• **Task to complete**
Repeat only the lines below from the one containing "6. Network detection" through the one containing "## Custom communication", inclusive, exactly as written.

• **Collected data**
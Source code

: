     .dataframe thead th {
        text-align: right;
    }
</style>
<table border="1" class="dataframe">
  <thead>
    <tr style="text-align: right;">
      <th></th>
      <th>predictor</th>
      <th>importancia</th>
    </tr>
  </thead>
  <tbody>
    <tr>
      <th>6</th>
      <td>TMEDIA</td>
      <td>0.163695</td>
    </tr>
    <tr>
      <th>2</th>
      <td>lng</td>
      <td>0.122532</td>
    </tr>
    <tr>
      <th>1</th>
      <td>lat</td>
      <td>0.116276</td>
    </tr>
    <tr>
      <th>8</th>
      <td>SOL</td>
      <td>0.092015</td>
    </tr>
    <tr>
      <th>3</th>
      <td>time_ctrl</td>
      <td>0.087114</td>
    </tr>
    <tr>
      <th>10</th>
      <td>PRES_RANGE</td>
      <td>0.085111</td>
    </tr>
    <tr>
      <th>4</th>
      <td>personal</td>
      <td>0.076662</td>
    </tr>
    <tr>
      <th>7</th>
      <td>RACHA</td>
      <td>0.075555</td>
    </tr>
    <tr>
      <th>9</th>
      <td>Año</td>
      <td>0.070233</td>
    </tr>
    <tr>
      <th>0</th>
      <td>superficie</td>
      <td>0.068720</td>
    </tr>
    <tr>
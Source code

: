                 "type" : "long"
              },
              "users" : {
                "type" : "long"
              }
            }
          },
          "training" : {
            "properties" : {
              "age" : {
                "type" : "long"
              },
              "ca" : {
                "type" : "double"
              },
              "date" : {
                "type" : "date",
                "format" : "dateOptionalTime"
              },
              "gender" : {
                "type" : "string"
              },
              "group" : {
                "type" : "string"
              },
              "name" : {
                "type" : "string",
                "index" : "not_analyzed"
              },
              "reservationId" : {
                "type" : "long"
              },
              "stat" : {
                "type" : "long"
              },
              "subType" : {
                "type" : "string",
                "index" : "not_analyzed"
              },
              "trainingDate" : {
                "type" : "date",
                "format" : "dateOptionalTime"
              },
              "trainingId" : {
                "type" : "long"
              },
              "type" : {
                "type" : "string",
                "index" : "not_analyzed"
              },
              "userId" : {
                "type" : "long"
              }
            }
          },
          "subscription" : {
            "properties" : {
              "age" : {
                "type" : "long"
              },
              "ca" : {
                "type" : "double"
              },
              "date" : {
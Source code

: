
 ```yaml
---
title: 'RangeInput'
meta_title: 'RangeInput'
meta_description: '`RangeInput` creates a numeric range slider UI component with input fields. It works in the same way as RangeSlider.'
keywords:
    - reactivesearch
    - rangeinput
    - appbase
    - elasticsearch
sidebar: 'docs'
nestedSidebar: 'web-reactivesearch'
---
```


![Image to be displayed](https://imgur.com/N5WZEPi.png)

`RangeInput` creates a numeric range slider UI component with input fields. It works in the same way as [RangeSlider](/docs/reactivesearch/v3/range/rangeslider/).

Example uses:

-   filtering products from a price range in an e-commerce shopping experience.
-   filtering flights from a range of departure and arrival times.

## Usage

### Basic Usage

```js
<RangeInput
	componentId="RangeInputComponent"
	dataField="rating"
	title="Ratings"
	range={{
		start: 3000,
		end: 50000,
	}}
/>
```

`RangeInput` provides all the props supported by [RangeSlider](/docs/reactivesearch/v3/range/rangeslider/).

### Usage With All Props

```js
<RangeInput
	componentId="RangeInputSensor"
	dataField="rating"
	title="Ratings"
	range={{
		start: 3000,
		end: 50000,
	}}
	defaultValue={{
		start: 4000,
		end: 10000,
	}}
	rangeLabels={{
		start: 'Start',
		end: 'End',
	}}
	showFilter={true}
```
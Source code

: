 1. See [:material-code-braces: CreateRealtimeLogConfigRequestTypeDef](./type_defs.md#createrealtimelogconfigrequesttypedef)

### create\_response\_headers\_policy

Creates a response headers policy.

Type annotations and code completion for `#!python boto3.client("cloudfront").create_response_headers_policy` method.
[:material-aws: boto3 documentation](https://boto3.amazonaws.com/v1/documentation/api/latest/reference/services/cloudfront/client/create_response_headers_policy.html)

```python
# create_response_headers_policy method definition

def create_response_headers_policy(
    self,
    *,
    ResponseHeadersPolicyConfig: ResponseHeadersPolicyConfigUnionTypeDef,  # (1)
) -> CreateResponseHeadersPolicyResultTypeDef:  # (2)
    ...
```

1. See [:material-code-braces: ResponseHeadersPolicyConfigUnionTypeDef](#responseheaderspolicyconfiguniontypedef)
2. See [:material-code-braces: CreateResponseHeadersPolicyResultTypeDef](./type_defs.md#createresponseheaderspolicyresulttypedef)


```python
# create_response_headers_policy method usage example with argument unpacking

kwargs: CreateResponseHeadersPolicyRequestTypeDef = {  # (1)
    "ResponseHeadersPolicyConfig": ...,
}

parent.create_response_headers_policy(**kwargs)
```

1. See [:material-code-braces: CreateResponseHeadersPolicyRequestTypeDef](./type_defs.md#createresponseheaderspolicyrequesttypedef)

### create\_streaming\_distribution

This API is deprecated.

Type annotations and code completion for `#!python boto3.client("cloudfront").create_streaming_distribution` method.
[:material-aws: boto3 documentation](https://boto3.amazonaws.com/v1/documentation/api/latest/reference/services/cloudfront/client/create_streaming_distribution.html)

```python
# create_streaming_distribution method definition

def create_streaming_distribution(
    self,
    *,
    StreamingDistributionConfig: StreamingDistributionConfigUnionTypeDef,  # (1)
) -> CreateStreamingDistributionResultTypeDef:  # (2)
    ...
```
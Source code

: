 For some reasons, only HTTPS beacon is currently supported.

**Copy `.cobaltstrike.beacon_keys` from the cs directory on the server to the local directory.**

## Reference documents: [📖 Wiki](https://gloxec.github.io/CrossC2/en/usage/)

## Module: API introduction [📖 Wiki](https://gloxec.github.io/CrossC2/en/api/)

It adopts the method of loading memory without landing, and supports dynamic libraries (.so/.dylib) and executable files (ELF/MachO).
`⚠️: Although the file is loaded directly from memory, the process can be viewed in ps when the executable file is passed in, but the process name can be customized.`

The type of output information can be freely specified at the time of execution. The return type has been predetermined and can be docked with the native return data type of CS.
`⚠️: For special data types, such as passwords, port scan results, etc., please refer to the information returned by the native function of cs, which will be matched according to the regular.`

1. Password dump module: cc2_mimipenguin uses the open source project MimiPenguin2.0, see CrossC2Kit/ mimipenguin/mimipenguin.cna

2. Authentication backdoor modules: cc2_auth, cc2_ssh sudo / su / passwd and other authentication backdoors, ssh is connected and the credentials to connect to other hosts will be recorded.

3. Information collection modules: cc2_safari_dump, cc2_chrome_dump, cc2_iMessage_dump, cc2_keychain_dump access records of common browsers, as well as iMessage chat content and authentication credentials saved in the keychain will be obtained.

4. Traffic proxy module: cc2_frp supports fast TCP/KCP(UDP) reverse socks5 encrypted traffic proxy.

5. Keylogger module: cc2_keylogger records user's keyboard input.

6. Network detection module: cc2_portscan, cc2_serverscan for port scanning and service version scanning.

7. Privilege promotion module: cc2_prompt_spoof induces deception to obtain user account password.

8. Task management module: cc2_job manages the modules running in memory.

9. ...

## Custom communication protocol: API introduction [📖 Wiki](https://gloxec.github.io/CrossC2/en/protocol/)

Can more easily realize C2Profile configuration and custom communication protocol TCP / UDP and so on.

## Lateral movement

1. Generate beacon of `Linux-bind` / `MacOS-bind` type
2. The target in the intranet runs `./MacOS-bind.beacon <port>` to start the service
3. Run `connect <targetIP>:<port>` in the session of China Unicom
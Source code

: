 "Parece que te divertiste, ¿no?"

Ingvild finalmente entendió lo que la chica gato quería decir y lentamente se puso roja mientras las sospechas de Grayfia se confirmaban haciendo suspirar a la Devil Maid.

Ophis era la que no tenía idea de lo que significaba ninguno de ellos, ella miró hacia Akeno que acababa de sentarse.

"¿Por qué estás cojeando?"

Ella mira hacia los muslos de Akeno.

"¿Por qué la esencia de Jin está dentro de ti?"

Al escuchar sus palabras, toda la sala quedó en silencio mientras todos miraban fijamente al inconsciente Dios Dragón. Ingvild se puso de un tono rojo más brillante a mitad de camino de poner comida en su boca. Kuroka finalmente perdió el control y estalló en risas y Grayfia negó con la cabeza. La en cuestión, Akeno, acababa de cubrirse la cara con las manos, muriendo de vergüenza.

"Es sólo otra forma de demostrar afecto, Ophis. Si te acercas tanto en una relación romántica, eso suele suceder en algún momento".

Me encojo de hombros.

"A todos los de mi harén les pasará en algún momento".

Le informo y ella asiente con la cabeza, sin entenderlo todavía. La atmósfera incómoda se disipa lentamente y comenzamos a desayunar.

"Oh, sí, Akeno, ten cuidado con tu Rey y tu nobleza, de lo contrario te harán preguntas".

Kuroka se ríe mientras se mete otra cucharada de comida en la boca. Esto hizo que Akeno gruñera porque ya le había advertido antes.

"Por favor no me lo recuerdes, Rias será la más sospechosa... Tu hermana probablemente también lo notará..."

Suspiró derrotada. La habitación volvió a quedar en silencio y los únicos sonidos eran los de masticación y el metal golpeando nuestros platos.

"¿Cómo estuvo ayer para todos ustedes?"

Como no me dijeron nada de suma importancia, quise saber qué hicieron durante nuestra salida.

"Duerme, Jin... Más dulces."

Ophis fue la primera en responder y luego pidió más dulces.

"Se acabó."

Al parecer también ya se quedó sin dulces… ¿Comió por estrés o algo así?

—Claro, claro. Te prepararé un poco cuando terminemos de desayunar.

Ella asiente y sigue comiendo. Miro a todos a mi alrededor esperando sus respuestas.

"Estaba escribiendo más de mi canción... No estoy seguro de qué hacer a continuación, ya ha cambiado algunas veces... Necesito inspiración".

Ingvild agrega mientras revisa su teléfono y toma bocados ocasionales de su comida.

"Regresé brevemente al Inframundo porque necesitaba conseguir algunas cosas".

• **Solution to this exercise**
6. Network detection module: cc2_portscan, cc2_serverscan for port scanning and service version scanning.

7. Privilege promotion module: cc2_prompt_spoof induces deception to obtain user account password.

8. Task management module: cc2_job manages the modules running in memory.

9. ...

## Custom communication protocol: API introduction [📖 Wiki](https://gloxec.github.io/CrossC2/en/protocol/)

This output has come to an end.